Isaac Asimov’s Foundation Could Be Science Fiction’s Next Great Adaptation

Apple has announced its first cast members for its upcoming adaptation of Isaac Asimov’s Foundation: Jared Harris (ChernobylThe Expanse) will play Hari Seldon, while Lee Pace (Guardians of the GalaxyHalt and Catch Fire) will play Brother Day. On Wednesday evening, Deadline reported that Snow White and the Huntsman and Ghost in the Shell director Rupert Sanders will direct the pilot episode for the series.

It’s a promising next step in the classic series’ long and winding road to the small screen.

In August 2018, Apple greenlit the project for a 10-episode series after putting it into development for its forthcoming streaming TV service in 2018. The show will be part of the company’s Apple TV + platform, which launches on November 1st with the alternate history space race saga For All Mankind, from Battlestar Galactica creator Ronald D. Moore, as well as the non-genre entries See and The Morning Show. David Goyer will serve as showrunner for the series, and the show’s writers’ room includes noted fantasy and comic author Saladin Ahmed.

Apple TV+ is part of the tech company’s big push into content creation (which also includes streaming music and video games) aimed at driving consumers towards its devices, a general industry trend that has proven to be a boon for sci-fi and fantasy fans as many popular novels have been snapped up for adaptations by franchise-hungry platforms, from Netflix’s Altered Carbon to Hulu’s The Handmaid’s Tale.
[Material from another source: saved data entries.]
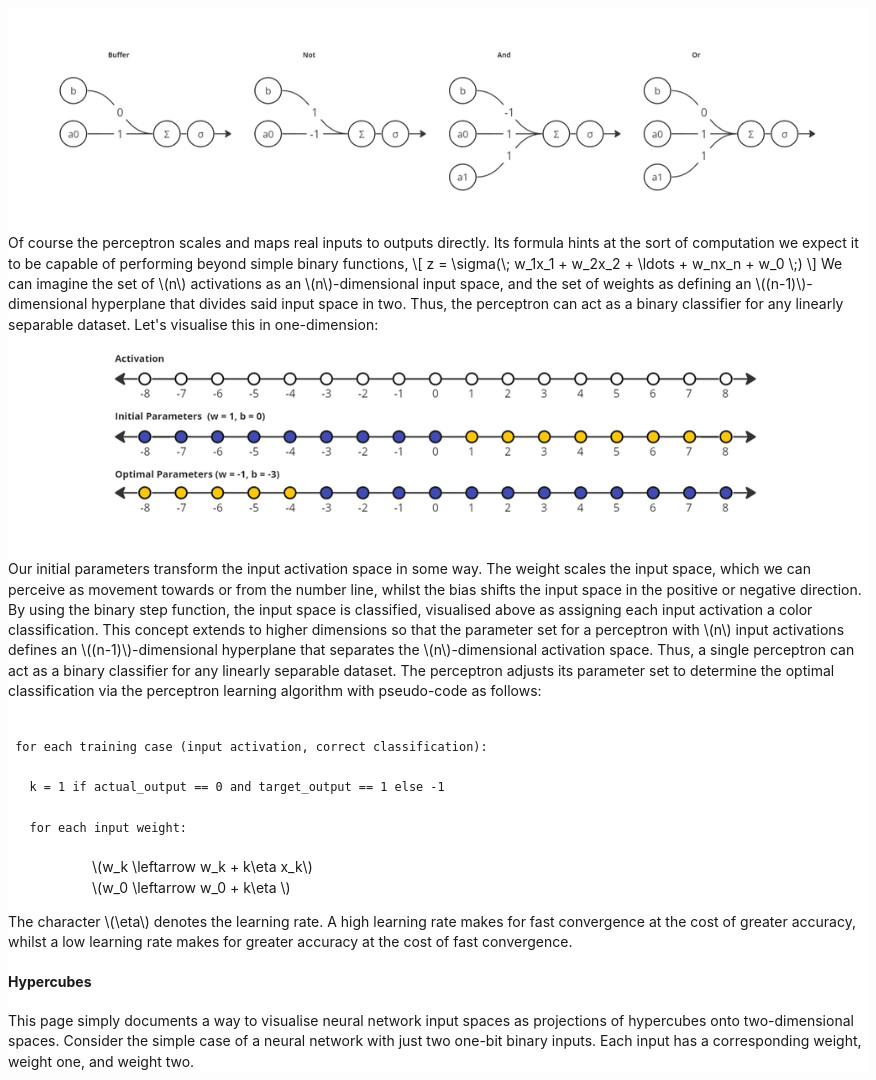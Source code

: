 <img src="/Assets/images/digital_logic_nns.png" width="100%" height="100%">
Of course the perceptron scales and maps real inputs to outputs directly. Its formula hints at the sort of computation we expect it
to be capable of performing beyond simple binary functions,
    \[ z = \sigma(\; w_1x_1 + w_2x_2 + \ldots + w_nx_n + w_0 \;) \]
We can imagine the set of \(n\) activations as an \(n\)-dimensional input space, and the set of weights as defining an \((n-1)\)-dimensional
hyperplane that divides said input space in two. Thus, the perceptron can act as a binary classifier for any linearly separable dataset.
Let's visualise this in one-dimension:
<img src="/Assets/images/perceiving_one_feature.png" width="100%" height="100%">
Our initial parameters transform the input activation space in some way. The weight scales the input space, which we can perceive as 
movement towards or from the number line, whilst the bias shifts the input space in the positive or negative direction. By using the 
binary step function, the input space is classified, visualised above as assigning each input activation a color classification. This 
concept extends to higher dimensions so that the parameter set for a perceptron with \(n\) input activations defines an \((n-1)\)-dimensional
hyperplane that separates the \(n\)-dimensional activation space. Thus, a single perceptron can act as a binary classifier for any linearly
separable dataset. The perceptron adjusts its parameter set to determine the optimal classification via the perceptron learning algorithm
with pseudo-code as follows:</p>
<p><code>
&emsp;for each training case (input activation, correct classification):<br>
&emsp;&emsp;&emsp;k = 1 if actual_output == 0 and target_output == 1 else -1<br>
&emsp;&emsp;&emsp;for each input weight:<br>
</code>
&emsp;&emsp;&emsp;&emsp;&emsp;&emsp;\(w_k \leftarrow w_k + k\eta x_k\)<br>
&emsp;&emsp;&emsp;&emsp;&emsp;&emsp;\(w_0 \leftarrow w_0 + k\eta \)<br></p>
<p>The character \(\eta\) denotes the learning rate. A high learning rate makes for fast convergence at the cost of greater accuracy, whilst a 
low learning rate makes for greater accuracy at the cost of fast convergence.</p>
<h4>Hypercubes</h4>
<p>This page simply documents a way to visualise neural network input spaces as projections of hypercubes onto two-dimensional spaces.
Consider the simple case of a neural network with just two one-bit binary inputs. Each input has a corresponding weight, weight one, and weight two.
It’s easy to see why Foundation was a prime target for Apple. With its genesis in a series of short stories in Astounding Science Fiction in 1942, Asimov’s series was inspired by Edward Gibbons’ The History of the Decline and Fall of the Roman Empire. The first novel, a fix-up of several of those earlier stories, was released in 1951. It follows the efforts of a mathematician named Hari Seldon as he discovers that the millennia-old Galactic Empire would soon collapse. He begins setting up measures to ensure that the resulting dark ages will be shorter in the form of an archive on a distant planet; called the Galactic Encyclopedia, the installation is intended to help civilization rebuild itself. Apple’s log-line promises more action: “a band of exiles who discover that the only way to save the Galactic Empire from destruction is to defy it.”

Asimov went on to write two other books in the initial trilogy, Foundation and Empire (1952) and Second Foundation (1953). Decades later, he expanded it by way of a number of sequels and prequels, including Foundation’s Edge (1982), Foundation and Earth (1986), Prelude to Foundation (1988), and Forward the Foundation (1993). In these later volumes, the series also broadly connects to his novels and stories in the Robots series.

While published decades ago, Foundation has had an immeasurable impact on the state of science fiction: franchises like Douglas Adam’s The Hitchhiker’s Guide to the Galaxy, Frank Herbert’s Dune, and George Lucas’s Star Wars all draw from it in ways both obvious and subtle. Accordingly, there have been numerous efforts over the years to adapt the novels as films—New Line Cinemas optioned the books in 1998 and again in 2008; Columbia Pictures worked with Roland Emmerich on a film trilogy—and, when those projects failed, as a television show. Before Apple got involved, HBO took a stab at it with Westworld’s Jonathan Nolan.

It’s not hard to see why those earlier projects didn’t work out: Foundation is a book from a different era of science fiction, a sometimes difficult read with a narrative that plays out over hundreds of years and featuring little in the way of the tropes that many associate with epic space opera (big battles, flashy technology). Those factors alone make the story a difficult one to adapt as a two-hour feature film, but after HBO’s Game of Thrones demonstrated that audiences will stick around for a dense, complicated fantasy story, premium TV networks and streaming services have begun scooping up tons of genre novels, from the aforementioned Altered Carbon, to His Dark Materials, The Lord of the Rings, The Stand, Who Fears Death, and others.

Foundation certainly seems to be Apple’s attempt at launching its own Game of Thrones-level genre show. Should the series succeed—and recent casting and behind-the-scenes announcements seem to be a promising start—it could develop into one of the most thoughtful, interesting dramas ever to be set in deep space. And given the number of sequels already on bookstore shelves, there’s plenty of material for Apple to mine for many, many seasons to come.